Titled “Diamonds in the Rough: Uncovering Opportunities in the $277 Billion Green Buildings Market,” the report is said to provide a clearer picture of current and emerging technologies, including those that offer the biggest growth opportunities.
“The developed world’s 728 billion square feet of residential, commercial, and government floor space account for nearly 40 percent of its primary energy use, and consume 72 percent of its electricity,” said Michael LoCascio, a senior analyst at Lux Research, and the report’s lead author. “But while there’s increasing interest in cost-saving green building technologies, the market remains poorly defined.”
The new report analyzes the revenue and growth potential of the market’s enabling technologies. It defines “green building technologies” as any service, equipment, or material that improves the energy efficiency or reduces net material consumption of a building over and above that of the standard used at the time of original construction.
The report focuses on energy-saving green building technologies, and examines the prospects for more than 30 “established green” and “emerging green” technologies, based on primary interviews with engineers, contractors, architects, and technology suppliers, as well as secondary research of technology development and pricing trends. The report’s key conclusions include:
• The energy-saving equipment category will gear up to reach $146 billion in 2015. The market’s largest segment, green building equipment, comprises HVAC, water heating, and lighting systems, as well as energy-generation technologies such as rooftop solar, building-integrated photovoltaics (PV), and combined heat and power systems. This segment represented $67 billion in 2009, but new growth in LEDs, smart lighting, and advanced heat technologies will help sustain a 7.3 percent CAGR through 2015.
• The services segment will deliver the most robust growth. The green services category encompasses energy service companies (ESCOs), demand response, building energy management, and smart meters. In 2009, it represented only 11 percent of the green building market with $16 billion in revenues. But strong expansion of emerging technologies, like demand response, will expand the segment’s revenues to $55 billion in 2020, reflecting a 12 percent CAGR.

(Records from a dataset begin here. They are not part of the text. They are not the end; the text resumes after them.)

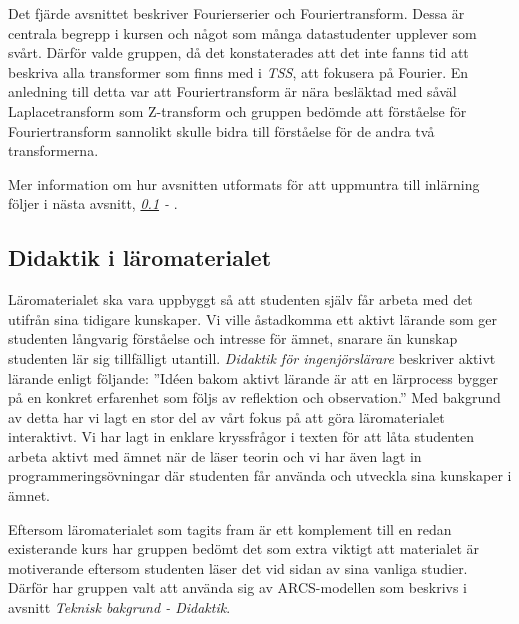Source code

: \documentclass[12pt,a4paper,twoside,openright]{article}
\begin{document}
Det fjärde avsnittet beskriver Fourierserier och
Fouriertransform. Dessa är centrala begrepp i kursen och något som
många datastudenter upplever som svårt. Därför valde gruppen, då det
konstaterades att det inte fanns tid att beskriva alla transformer som
finns med i \textit{TSS}, att fokusera på Fourier. En anledning till
detta var att Fouriertransform är nära besläktad med såväl
Laplacetransform som Z-transform och gruppen bedömde att
förståelse för Fouriertransform sannolikt skulle bidra till
förståelse för de andra två transformerna.

Mer information om hur avsnitten utformats för att uppmuntra till
inlärning följer i nästa avsnitt, \textit{\ref{sec:matDidaktik} - }.

\subsection{Didaktik i läromaterialet}
\label{sec:matDidaktik}
Läromaterialet ska vara uppbyggt så att studenten själv får arbeta med
det utifrån sina tidigare kunskaper. Vi ville åstadkomma ett aktivt
lärande som ger studenten långvarig förståelse och intresse för ämnet,
snarare än kunskap studenten lär sig tillfälligt
utantill. \textit{Didaktik för ingenjörslärare}\cite{didaktik_for_ingenjorslarare} beskriver aktivt
lärande enligt följande: ”Idéen bakom aktivt lärande är att en
lärprocess bygger på en konkret erfarenhet som följs av reflektion och
observation.” Med bakgrund av detta har vi lagt en stor del av vårt
fokus på att göra läromaterialet interaktivt. Vi har lagt in enklare
kryssfrågor i texten för att låta studenten arbeta aktivt med ämnet
när de läser teorin och vi har även lagt in programmeringsövningar där
studenten får använda och utveckla sina kunskaper i ämnet.

Eftersom läromaterialet som tagits fram är ett komplement till en
redan existerande kurs har gruppen bedömt det som extra viktigt att
materialet är motiverande eftersom studenten läser det vid sidan av
sina vanliga studier. Därför har gruppen valt att använda sig av
ARCS-modellen som beskrivs i avsnitt \textit{Teknisk bakgrund -
 Didaktik}.
\end{document}

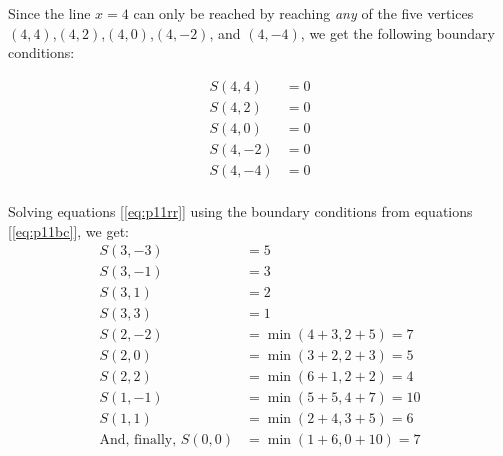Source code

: \documentclass[english,notitlepage,smartquotes]{hgbreport}
\theoremstyle{definition}
\theoremstyle{definition}
\theoremstyle{remark}
\theoremstyle{definition}
\theoremstyle{plain}
\theoremstyle{definition}
\begin{document}
Since the line $x=4$ can only be reached by reaching \emph{any} of the five vertices $(4,4)$,$(4,2)$,$(4,0)$,$(4,-2)$, and $(4,-4)$, we get the following boundary conditions:

\begin{equation}
\begin{aligned}
S(4,4) &= 0\\
S(4,2) &= 0\\
S(4,0) &= 0\\
S(4,-2) &= 0\\
S(4,-4) &= 0\\
\end{aligned}
\label{eq:p11bc}
\end{equation}

Solving equations [\ref{eq:p11rr}] using the boundary conditions from equations [\ref{eq:p11bc}], we get:
\begin{equation}
\begin{aligned}
S(3,-3) &= 5\\
S(3,-1) &= 3\\
S(3,1) &= 2\\
S(3,3) &= 1\\
S(2,-2) &= \min(4+3,2+5)=7\\
S(2,0) &= \min(3+2,2+3)=5\\
S(2,2) &= \min(6+1,2+2)=4\\
S(1,-1) &= \min(5+5,4+7)=10\\
S(1,1) &= \min(2+4,3+5)=6\\
\text{And, finally, } S(0,0) &=\min(1+6,0+10)=7
\end{aligned}
\label{eq:p11sol}
\end{equation}
\MakeBibliography[nosplit]

\end{document}
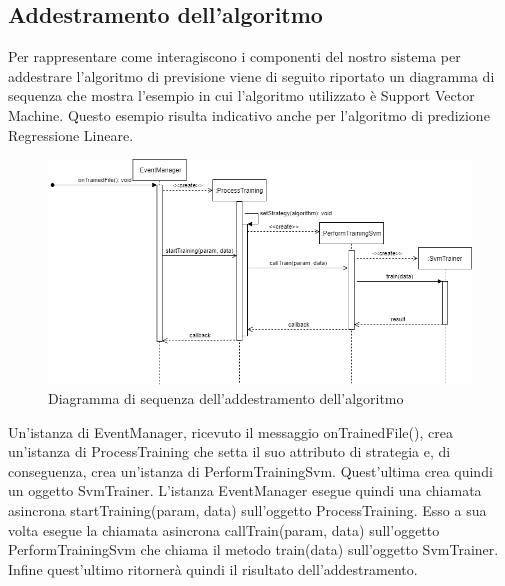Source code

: 	\subsection{Addestramento dell'algoritmo}
	Per rappresentare come interagiscono i componenti del nostro sistema per addestrare l'algoritmo di previsione viene di seguito riportato un diagramma di sequenza che mostra l'esempio in cui l'algoritmo utilizzato è Support Vector Machine. Questo esempio risulta indicativo anche per l'algoritmo di predizione Regressione Lineare.  
	\mbox{}
	\begin{landscape}
		\begin{figure} [H]
			\includegraphics[width=\linewidth]{./img/Diagrammi/ds2.png}
			\caption{Diagramma di sequenza dell'addestramento dell'algoritmo}
		\end{figure}
	\end{landscape}
	Un'istanza di EventManager, ricevuto il messaggio onTrainedFile(), crea un'istanza di ProcessTraining che setta il suo attributo di strategia e, di conseguenza, crea un'istanza di PerformTrainingSvm. Quest'ultima crea quindi un oggetto SvmTrainer.
	L'istanza EventManager esegue quindi una chiamata asincrona startTraining(param, data) sull'oggetto ProcessTraining. Esso a sua volta esegue la chiamata asincrona callTrain(param, data) sull'oggetto PerformTrainingSvm che chiama il metodo train(data) sull'oggetto SvmTrainer. Infine quest'ultimo ritornerà quindi il risultato dell'addestramento.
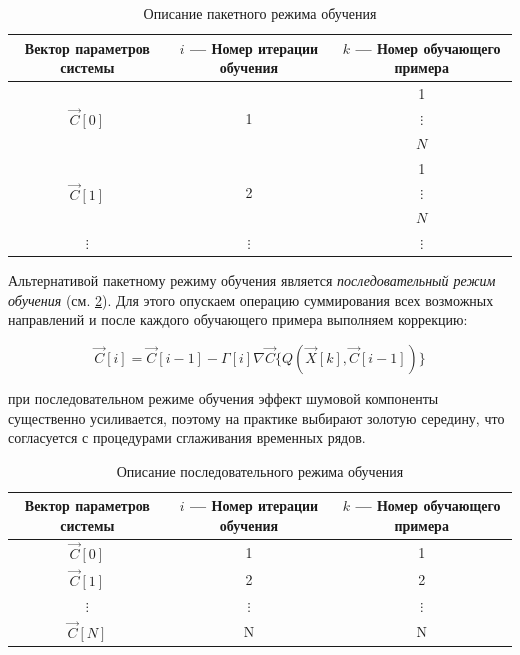 \documentclass[a4paper]{article}
\numberwithin{equation}{subsection}
\begin{document}
\begin{table}[htbp]
    \centering
    \caption{Описание пакетного режима обучения}
    \label{table:packet_training}
    \begin{tabular}{c | c | c}
        Вектор параметров системы     & $i$ --- Номер итерации обучения & $k$ --- Номер обучающего примера \\\hline
        \multirow{3}{*}{$\vec{C}[0]$} & \multirow{3}{*}{1}  & 1 \\\cline{3-3}
                                      &                     & $\vdots$\\\cline{3-3}
                                      &                     & $N$ \\\hline
        \multirow{3}{*}{$\vec{C}[1]$} & \multirow{3}{*}{2}  & 1 \\\cline{3-3}
                                      &                     & $\vdots$\\\cline{3-3}
                                      &                     & $N$ \\\hline
        $\vdots$                      & $\vdots$            & $\vdots$ \\\hline
    \end{tabular}
\end{table}

Альтернативой пакетному режиму обучения является \textit{последовательный режим обучения}
(см. \ref{table:seq_training}).
Для этого опускаем операцию суммирования всех возможных направлений и после каждого
обучающего примера выполняем коррекцию:

\begin{equation}
    \vec{C}[i] = \vec{C}[i-1] - \Gamma[i] \nabla\vec{C} \{ Q(\vec{X}[k], \vec{C}[i-1]) \}
\end{equation}

при последовательном режиме обучения эффект шумовой компоненты существенно 
усиливается, поэтому на практике выбирают \glqq золотую середину\grqq, что
согласуется с процедурами сглаживания временных рядов.

\begin{table}[htbp]
    \centering
    \caption{Описание последовательного режима обучения}
    \label{table:seq_training}
    \begin{tabular}{c | c | c}
        Вектор параметров системы     & $i$ --- Номер итерации обучения & $k$ --- Номер обучающего примера \\\hline
        $\vec{C}[0]$                  & 1                   & 1 \\\hline
        $\vec{C}[1]$                  & 2                   & 2 \\\hline
        $\vdots$                      & $\vdots$            & $\vdots$\\\hline
        $\vec{C}[N]$                  & N                   & N \\\hline
    \end{tabular}
\end{table}
\end{document}
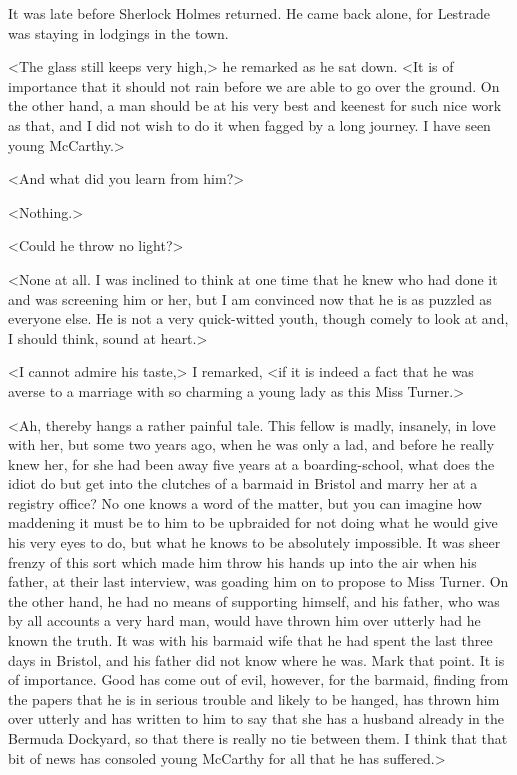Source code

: It was late before Sherlock Holmes returned. He came back alone, for Lestrade was staying in lodgings in the town.

<The glass still keeps very high,> he remarked as he sat down. <It is of importance that it should not rain before we are able to go over the ground. On the other hand, a man should be at his very best and keenest for such nice work as that, and I did not wish to do it when fagged by a long journey. I have seen young McCarthy.>

<And what did you learn from him?>

<Nothing.>

<Could he throw no light?>

<None at all. I was inclined to think at one time that he knew who had done it and was screening him or her, but I am convinced now that he is as puzzled as everyone else. He is not a very quick-witted youth, though comely to look at and, I should think, sound at heart.>

<I cannot admire his taste,> I remarked, <if it is indeed a fact that he was averse to a marriage with so charming a young lady as this Miss Turner.>

<Ah, thereby hangs a rather painful tale. This fellow is madly, insanely, in love with her, but some two years ago, when he was only a lad, and before he really knew her, for she had been away five years at a boarding-school, what does the idiot do but get into the clutches of a barmaid in Bristol and marry her at a registry office? No one knows a word of the matter, but you can imagine how maddening it must be to him to be upbraided for not doing what he would give his very eyes to do, but what he knows to be absolutely impossible. It was sheer frenzy of this sort which made him throw his hands up into the air when his father, at their last interview, was goading him on to propose to Miss Turner. On the other hand, he had no means of supporting himself, and his father, who was by all accounts a very hard man, would have thrown him over utterly had he known the truth. It was with his barmaid wife that he had spent the last three days in Bristol, and his father did not know where he was. Mark that point. It is of importance. Good has come out of evil, however, for the barmaid, finding from the papers that he is in serious trouble and likely to be hanged, has thrown him over utterly and has written to him to say that she has a husband already in the Bermuda Dockyard, so that there is really no tie between them. I think that that bit of news has consoled young McCarthy for all that he has suffered.>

• Materials are the slowest growing segment, with a few bright spots. Energy-saving green building materials, such as insulation, windows, and structural materials amounted to $62 billion in 2009; the segment will reach $75 billion in 2015, a relatively slight 2 percent CAGR. Emerging technologies to watch, however, include electrochromic, thermochromic, and thermoreflective windows, which control how much sunlight windows admit.
“The adoption cycle for green building technologies is comparatively long, and growth will rely in part on subsidies,” said LoCascio. “The biggest driving factor, however, is straight-up economics. Technologies that can provide a payback in three years are more likely to be adopted by commercial building owners. Those providing payback in five years, however, are still attractive for government buildings.”